Ellen took up the hot pipe and charged it from the tin, shaking her head ominously.

“Ah, the Orange thafe!” piped the other. “Well do I raymember him, years ago, at the riots at the Nanny-Goat Market, that stood beyant there where the railroad is. Sure it wur him that put the divil in their heads till burn down St. Michael’s; an’ wid me own two eyes I see him shoutin’ an’ laffin’ as the cross tumbled intill the street!”
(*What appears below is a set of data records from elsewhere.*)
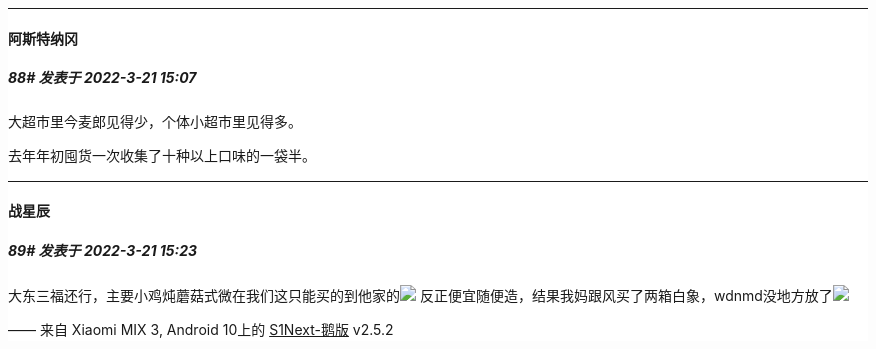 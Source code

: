 

*****

####  阿斯特纳冈  
##### 88#       发表于 2022-3-21 15:07

大超市里今麦郎见得少，个体小超市里见得多。

去年年初囤货一次收集了十种以上口味的一袋半。

*****

####  战星辰  
##### 89#       发表于 2022-3-21 15:23

大东三福还行，主要小鸡炖蘑菇式微在我们这只能买的到他家的<img src="https://static.saraba1st.com/image/smiley/face2017/067.png" referrerpolicy="no-referrer">
反正便宜随便造，结果我妈跟风买了两箱白象，wdnmd没地方放了<img src="https://static.saraba1st.com/image/smiley/face2017/166.png" referrerpolicy="no-referrer">

—— 来自 Xiaomi MIX 3, Android 10上的 [S1Next-鹅版](https://github.com/ykrank/S1-Next/releases) v2.5.2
Ellen made a hurried sign of the cross and muttered some words in Gaelic.

“An’ they say,” whispered she, awed, “that he barked loike a dog iver after!”

“Sorra the lie’s in it, avic. Owld Mrs. Flannagan, that lived nixt dure till him, towld me, wid her own two lips, that it wur so. Bud he always said it wur asthma he wur after havin’.”

“Oh, the robber! It wur himself that cud twist t’ings till serve his turn. More like it wur the divil in him, cryin’ till be let out.”

“An’ d’yez raymember at the toime av the riots, Ellen, whin he stood be the fince, overight our back yard, wid Foley’s musket, waitin’ for any av uz till pop out our heads?”

Ellen, through some mischance, had swallowed some of the rank pipe smoke, and she gasped and strangled, with waving hands and protruding eyes.

“Well do I, asthore,” she panted between her fits of coughing. “Oh, the Crom’ell!”